Instruction for the entries that follow: retype exactly the lines from the line with "In addition to" to the line with "3P implementation is", both included, and omit all others.

┌─ Data for this task

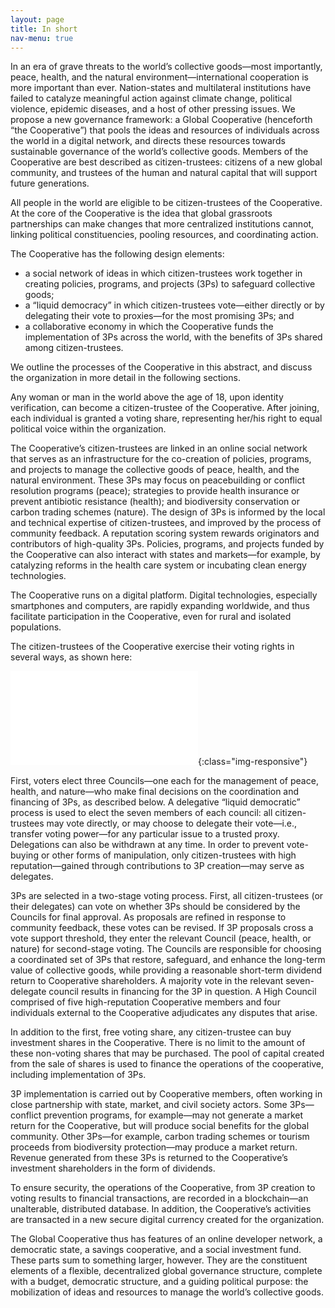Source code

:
```yaml
---
layout: page
title: In short
nav-menu: true
---
```



In an era of grave threats to the world’s collective goods—most importantly, peace, health, and the natural environment—international cooperation is more important than ever. Nation-states and multilateral institutions have failed to catalyze meaningful action against climate change, political violence, epidemic diseases, and a host of other pressing issues. We propose a new governance framework: a Global Cooperative (henceforth “the Cooperative”) that pools the ideas and resources of individuals across the world in a digital network, and directs these resources towards sustainable governance of the world’s collective goods. Members of the Cooperative are best described as citizen-trustees: citizens of a new global community, and trustees of the human and natural capital that will support future generations.

All people in the world are eligible to be citizen-trustees of the Cooperative. At the core of the Cooperative is the idea that global grassroots partnerships can make changes that more centralized institutions cannot, linking political constituencies, pooling resources, and coordinating action.

The Cooperative has the following design elements:

- a social network of ideas in which citizen-trustees work together in creating policies, programs, and projects (3Ps) to safeguard collective goods;
- a “liquid democracy” in which citizen-trustees vote—either directly or by delegating their vote to proxies—for the most promising 3Ps; and
- a collaborative economy in which the Cooperative funds the implementation of 3Ps across the world, with the benefits of 3Ps shared among citizen-trustees.

We outline the processes of the Cooperative in this abstract, and discuss the organization in more detail in the following sections.

Any woman or man in the world above the age of 18, upon identity verification, can become a citizen-trustee of the Cooperative. After joining, each individual is granted a voting share, representing her/his right to equal political voice within the organization.

The Cooperative’s citizen-trustees are linked in an online social network that serves as an infrastructure for the co-creation of policies, programs, and projects to manage the collective goods of peace, health, and the natural environment. These 3Ps may focus on peacebuilding or conflict resolution programs (peace); strategies to provide health insurance or prevent antibiotic resistance (health); and biodiversity conservation or carbon trading schemes (nature). The design of 3Ps is informed by the local and technical expertise of citizen-trustees, and improved by the process of community feedback. A reputation scoring system rewards originators and contributors of high-quality 3Ps. Policies, programs, and projects funded by the Cooperative can also interact with states and markets—for example, by catalyzing reforms in the health care system or incubating clean energy technologies.

The Cooperative runs on a digital platform. Digital technologies, especially smartphones and computers, are rapidly expanding worldwide, and thus facilitate participation in the Cooperative, even for rural and isolated populations.

The citizen-trustees of the Cooperative exercise their voting rights in several ways, as shown here:

![fds](/assets/img/diagram_final.pdf){:class="img-responsive"}


First, voters elect three Councils—one each for the management of peace, health, and nature—who make final decisions on the coordination and financing of 3Ps, as described below. A delegative “liquid democratic” process is used to elect the seven members of each council: all citizen-trustees may vote directly, or may choose to delegate their vote—i.e., transfer voting power—for any particular issue to a trusted proxy. Delegations can also be withdrawn at any time. In order to prevent vote-buying or other forms of manipulation, only citizen-trustees with high reputation—gained through contributions to 3P creation—may serve as delegates.

3Ps are selected in a two-stage voting process. First, all citizen-trustees (or their delegates) can vote on whether 3Ps should be considered by the Councils for final approval. As proposals are refined in response to community feedback, these votes can be revised. If 3P proposals cross a vote support threshold, they enter the relevant Council (peace, health, or nature) for second-stage voting. The Councils are responsible for choosing a coordinated set of 3Ps that restore, safeguard, and enhance the long-term value of collective goods, while providing a reasonable short-term dividend return to Cooperative shareholders. A majority vote in the relevant seven-delegate council results in financing for the 3P in question. A High Council comprised of five high-reputation Cooperative members and four individuals external to the Cooperative adjudicates any disputes that arise.

In addition to the first, free voting share, any citizen-trustee can buy investment shares in the Cooperative. There is no limit to the amount of these non-voting shares that may be purchased. The pool of capital created from the sale of shares is used to finance the operations of the cooperative, including implementation of 3Ps.

3P implementation is carried out by Cooperative members, often working in close partnership with state, market, and civil society actors. Some 3Ps—conflict prevention programs, for example—may not generate a market return for the Cooperative, but will produce social benefits for the global community. Other 3Ps—for example, carbon trading schemes or tourism proceeds from biodiversity protection—may produce a market return. Revenue generated from these 3Ps is returned to the Cooperative’s investment shareholders in the form of dividends.

To ensure security, the operations of the Cooperative, from 3P creation to voting results to financial transactions, are recorded in a blockchain—an unalterable, distributed database. In addition, the Cooperative’s activities are transacted in a new secure digital currency created for the organization.

The Global Cooperative thus has features of an online developer network, a democratic state, a savings cooperative, and a social investment fund. These parts sum to something larger, however. They are the constituent elements of a flexible, decentralized global governance structure, complete with a budget, democratic structure, and a guiding political purpose: the mobilization of ideas and resources to manage the world’s collective goods.

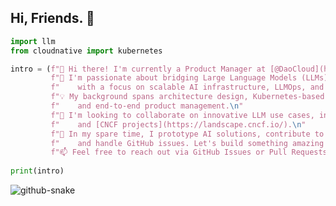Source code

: ## Hi, Friends. 👋 

```python
import llm
from cloudnative import kubernetes

intro = (f"👋 Hi there! I'm currently a Product Manager at [@DaoCloud](https://www.daocloud.io). \n"
         f"🚀 I'm passionate about bridging Large Language Models (LLMs) and Cloud Native technologies,\n"
         f"    with a focus on scalable AI infrastructure, LLMOps, and real-world product delivery.\n"
         f"💡 My background spans architecture design, Kubernetes-based deployments,\n"
         f"    and end-to-end product management.\n"
         f"🤝 I'm looking to collaborate on innovative LLM use cases, infrastructure automation,\n"
         f"    and [CNCF projects](https://landscape.cncf.io/).\n"
         f"🎯 In my spare time, I prototype AI solutions, contribute to open-source discussions,\n"
         f"    and handle GitHub issues. Let's build something amazing together!\n"
         f"📫 Feel free to reach out via GitHub Issues or Pull Requests.")
         
print(intro)
```

<picture>
  <source media="(prefers-color-scheme: dark)" srcset="https://raw.githubusercontent.com/samzong/samzong/dist/github-snake-dark.svg" />
  <source media="(prefers-color-scheme: light)" srcset="https://raw.githubusercontent.com/samzong/samzong/dist/github-snake.svg" />
  <img alt="github-snake" src="https://raw.githubusercontent.com/samzong/samzong/dist/github-snake.svg" />
</picture>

└─

Expected output:
In addition to the first, free voting share, any citizen-trustee can buy investment shares in the Cooperative. There is no limit to the amount of these non-voting shares that may be purchased. The pool of capital created from the sale of shares is used to finance the operations of the cooperative, including implementation of 3Ps.

3P implementation is carried out by Cooperative members, often working in close partnership with state, market, and civil society actors. Some 3Ps—conflict prevention programs, for example—may not generate a market return for the Cooperative, but will produce social benefits for the global community. Other 3Ps—for example, carbon trading schemes or tourism proceeds from biodiversity protection—may produce a market return. Revenue generated from these 3Ps is returned to the Cooperative’s investment shareholders in the form of dividends.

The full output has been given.